BP is asking a federal judge to cap the amount of Gulf oil spill-related fines it must pay at $12 billion, which is almost a third less than the amount U.S. prosecutors are seeking from the company.
On Friday, BP argued in court papers that the Environmental Protection Agency and the Coast Guard didn’t have the authority to raise spill-related fines above the $3,000-per-barrel Clean Water Act cap for environmental liabilities. The Coast Guard has determined that BP could pay up to $4,000 per barrel for the spill, and the EPA has set the fines at up to $4,400 per barrel — an amount that, if the judge rules it’s appropriate, would trigger up to $18 billion in fines for BP. Though BP set aside $43 billion for overall oil spill costs, including cleanup and compensation, it set aside only $3.5 billion for Clean Water Act fines.
“It cannot be the law that 20 or more federal agencies all simultaneously possess the power to inflate the civil penalty amounts,” BP wrote in court documents to U.S. District Judge Carl Barbier. “That would be a recipe for legal chaos.”
BP maintains that its response to the spill, which ended up being a multibillion dollar effort, means that “nothing even approaching the maximum penalty should be awarded once the court hears and weighs all relevant facts.”
BP also tried last month to avoid some of the steeper fines associated with the Deepwater Horizon oil spill, which killed 11 people and spilled an estimated 4.9 million barrels of oil into the Gulf of Mexico in 2010. In September, Judge Barbier found that BP was grossly negligent in its role in the oil spill, and that the company was responsible for 67 percent of the blame for the spill.

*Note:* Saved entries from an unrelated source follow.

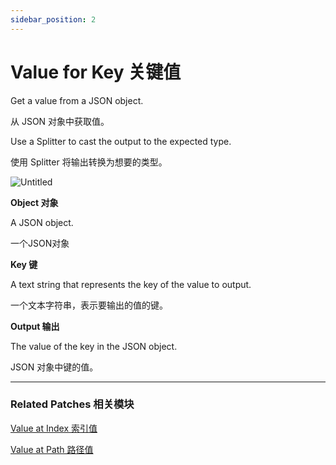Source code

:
 ```yaml
---
sidebar_position: 2
---
```


# Value for Key 关键值

Get a value from a JSON object.

从 JSON 对象中获取值。

Use a Splitter to cast the output to the expected type.

使用 Splitter 将输出转换为想要的类型。

![Untitled](https://s3.us-west-2.amazonaws.com/secure.notion-static.com/a5729042-59b2-4e5e-943e-8e812b42156f/Untitled.png?X-Amz-Algorithm=AWS4-HMAC-SHA256&X-Amz-Content-Sha256=UNSIGNED-PAYLOAD&X-Amz-Credential=AKIAT73L2G45EIPT3X45%2F20220602%2Fus-west-2%2Fs3%2Faws4_request&X-Amz-Date=20220602T165045Z&X-Amz-Expires=86400&X-Amz-Signature=40c57f0893a9391b996538fa6d450ef25a5ee1715e2f74e4897e229978e7be6e&X-Amz-SignedHeaders=host&response-content-disposition=filename%20%3D%22Untitled.png%22&x-id=GetObject)

**Object 对象**

A JSON object.

一个JSON对象

**Key 键**

A text string that represents the key of the value to output.

一个文本字符串，表示要输出的值的键。

**Output 输出**

The value of the key in the JSON object.

JSON 对象中键的值。

------

### Related Patches 相关模块

[Value at Index 索引值](https://www.notion.so/Value-at-Index-e23667c4b77b44b882f3936b67309eac)

[Value at Path 路径值](https://www.notion.so/Value-at-Path-46243915b4c74c1eb8c5edefb77263eb)
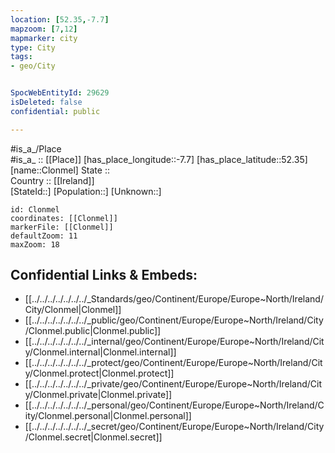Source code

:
 ```yaml
---
location: [52.35,-7.7] 
mapzoom: [7,12] 
mapmarker: city 
type: City
tags:
- geo/City


SpocWebEntityId: 29629
isDeleted: false
confidential: public

---
```

#is_a_/Place  
#is_a_ :: [[Place]] 
[has_place_longitude::-7.7] 
[has_place_latitude::52.35] 
[name::Clonmel] 
State ::  
Country :: [[Ireland]]  
[StateId::] 
[Population::] 
[Unknown::] 


```leaflet
id: Clonmel
coordinates: [[Clonmel]] 
markerFile: [[Clonmel]] 
defaultZoom: 11 
maxZoom: 18
```


## Confidential Links & Embeds: 
- [[../../../../../../../_Standards/geo/Continent/Europe/Europe~North/Ireland/City/Clonmel|Clonmel]] 
- [[../../../../../../../_public/geo/Continent/Europe/Europe~North/Ireland/City/Clonmel.public|Clonmel.public]] 
- [[../../../../../../../_internal/geo/Continent/Europe/Europe~North/Ireland/City/Clonmel.internal|Clonmel.internal]] 
- [[../../../../../../../_protect/geo/Continent/Europe/Europe~North/Ireland/City/Clonmel.protect|Clonmel.protect]] 
- [[../../../../../../../_private/geo/Continent/Europe/Europe~North/Ireland/City/Clonmel.private|Clonmel.private]] 
- [[../../../../../../../_personal/geo/Continent/Europe/Europe~North/Ireland/City/Clonmel.personal|Clonmel.personal]] 
- [[../../../../../../../_secret/geo/Continent/Europe/Europe~North/Ireland/City/Clonmel.secret|Clonmel.secret]] 
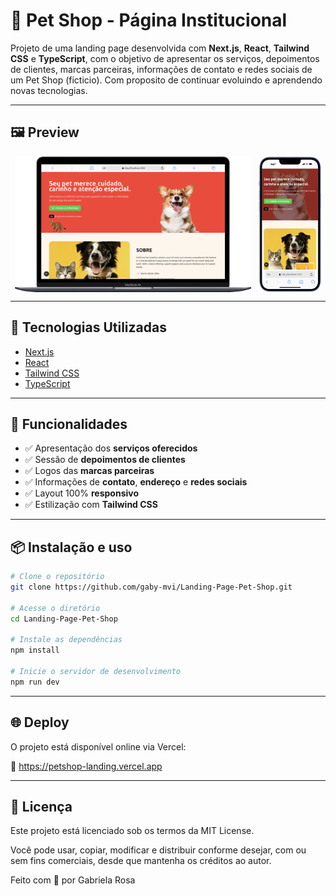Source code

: # 🐾 Pet Shop - Página Institucional

Projeto de uma landing page desenvolvida com **Next.js**, **React**, **Tailwind CSS** e **TypeScript**, com o objetivo de apresentar os serviços, depoimentos de clientes, marcas parceiras, informações de contato e redes sociais de um Pet Shop (ficticio). Com proposito de continuar evoluindo e aprendendo novas tecnologias.

---

## 🖼️ Preview

<div style="display: flex; gap: 12px; flex-wrap: wrap; justify-content: center;">
  <img src="./public/preview-notebook.png" alt="Notebook" width="75%" />
  <img src="./public/preview-celular.png" alt="Celular" width="20%" />
</div>

---

## 🚀 Tecnologias Utilizadas

- [Next.js](https://nextjs.org/)
- [React](https://reactjs.org/)
- [Tailwind CSS](https://tailwindcss.com/)
- [TypeScript](https://www.typescriptlang.org/)

---

## 📸 Funcionalidades

- ✅ Apresentação dos **serviços oferecidos**
- ✅ Sessão de **depoimentos de clientes**
- ✅ Logos das **marcas parceiras**
- ✅ Informações de **contato**, **endereço** e **redes sociais**
- ✅ Layout 100% **responsivo**
- ✅ Estilização com **Tailwind CSS**

---

## 📦 Instalação e uso

```bash
# Clone o repositório
git clone https://github.com/gaby-mvi/Landing-Page-Pet-Shop.git

# Acesse o diretório
cd Landing-Page-Pet-Shop

# Instale as dependências
npm install

# Inicie o servidor de desenvolvimento
npm run dev
```
---

## 🌐 Deploy

O projeto está disponível online via Vercel:

🔗 https://petshop-landing.vercel.app

---

## 📄 Licença
Este projeto está licenciado sob os termos da MIT License.

Você pode usar, copiar, modificar e distribuir conforme desejar, com ou sem fins comerciais, desde que mantenha os créditos ao autor.

Feito com 💙 por Gabriela Rosa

That “gross negligence” ruling opened BP up to the maximum $18 billion in fines, which could be handed down to the company if the judge finds that, as prosecutors argue, the disaster spilled more than 4 million gallons into the Gulf.

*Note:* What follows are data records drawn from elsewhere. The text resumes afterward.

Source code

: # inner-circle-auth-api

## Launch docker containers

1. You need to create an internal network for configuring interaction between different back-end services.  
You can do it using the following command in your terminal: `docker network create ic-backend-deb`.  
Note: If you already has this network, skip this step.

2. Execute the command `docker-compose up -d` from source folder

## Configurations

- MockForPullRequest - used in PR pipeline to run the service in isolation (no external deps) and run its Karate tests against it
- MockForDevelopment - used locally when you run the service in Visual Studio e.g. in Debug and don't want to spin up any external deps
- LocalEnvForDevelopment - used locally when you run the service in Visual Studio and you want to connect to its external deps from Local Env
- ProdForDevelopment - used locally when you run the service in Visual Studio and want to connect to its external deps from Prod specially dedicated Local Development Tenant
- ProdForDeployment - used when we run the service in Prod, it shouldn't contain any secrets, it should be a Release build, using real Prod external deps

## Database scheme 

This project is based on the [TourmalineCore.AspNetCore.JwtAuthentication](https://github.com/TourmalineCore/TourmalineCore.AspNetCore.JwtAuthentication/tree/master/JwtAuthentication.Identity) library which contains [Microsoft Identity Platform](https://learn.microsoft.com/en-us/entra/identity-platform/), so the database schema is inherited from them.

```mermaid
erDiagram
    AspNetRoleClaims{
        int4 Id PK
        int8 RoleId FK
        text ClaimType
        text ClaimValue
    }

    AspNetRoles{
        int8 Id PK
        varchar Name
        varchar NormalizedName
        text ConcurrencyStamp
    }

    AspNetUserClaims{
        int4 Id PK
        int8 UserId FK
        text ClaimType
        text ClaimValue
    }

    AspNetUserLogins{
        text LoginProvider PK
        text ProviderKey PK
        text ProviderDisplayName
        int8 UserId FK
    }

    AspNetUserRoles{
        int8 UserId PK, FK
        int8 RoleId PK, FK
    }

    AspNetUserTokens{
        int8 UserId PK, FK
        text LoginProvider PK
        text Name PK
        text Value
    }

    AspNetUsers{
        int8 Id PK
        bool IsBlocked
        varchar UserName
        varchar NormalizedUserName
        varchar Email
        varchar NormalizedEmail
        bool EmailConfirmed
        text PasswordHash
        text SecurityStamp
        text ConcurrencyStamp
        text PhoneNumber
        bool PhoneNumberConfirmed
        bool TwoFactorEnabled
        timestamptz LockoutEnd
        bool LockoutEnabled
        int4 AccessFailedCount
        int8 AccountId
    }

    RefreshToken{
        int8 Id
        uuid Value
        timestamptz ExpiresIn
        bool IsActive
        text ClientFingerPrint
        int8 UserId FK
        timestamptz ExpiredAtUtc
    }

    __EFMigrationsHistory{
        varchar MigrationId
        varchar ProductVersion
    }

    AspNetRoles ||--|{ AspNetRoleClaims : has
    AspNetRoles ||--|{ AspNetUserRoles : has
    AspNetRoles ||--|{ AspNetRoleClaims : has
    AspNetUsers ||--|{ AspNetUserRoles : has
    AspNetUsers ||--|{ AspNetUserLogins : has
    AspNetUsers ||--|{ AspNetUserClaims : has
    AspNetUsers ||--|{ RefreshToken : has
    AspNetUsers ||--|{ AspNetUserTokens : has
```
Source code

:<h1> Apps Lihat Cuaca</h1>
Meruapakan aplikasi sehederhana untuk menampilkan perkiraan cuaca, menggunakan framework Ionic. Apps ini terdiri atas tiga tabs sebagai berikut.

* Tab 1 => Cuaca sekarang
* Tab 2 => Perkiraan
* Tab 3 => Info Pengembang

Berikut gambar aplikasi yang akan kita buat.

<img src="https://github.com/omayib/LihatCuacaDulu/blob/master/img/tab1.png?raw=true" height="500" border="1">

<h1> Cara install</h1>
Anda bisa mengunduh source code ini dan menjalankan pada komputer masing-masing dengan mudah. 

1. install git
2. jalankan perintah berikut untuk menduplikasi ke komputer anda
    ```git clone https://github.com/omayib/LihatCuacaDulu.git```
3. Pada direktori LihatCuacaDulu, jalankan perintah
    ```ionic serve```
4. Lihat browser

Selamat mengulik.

Last month, BP appealed that ruling, saying that it wanted a new trial to determine whether or not it had been grossly negligent — but last week, Judge Barbier refused to re-visit the ruling.
Scientists are still working to determine the impact the Deepwater Horizon oil spill had on the Gulf, but some of the findings so far have been grim. Last month, a study discovered a 1,235-square-mile “bathub ring” of oil on the deep ocean’s floor, an oily patch that’s about twice the size of the city of Houston, Texas. That finding came just days after BP argued in Politico that it “didn’t ruin the Gulf.”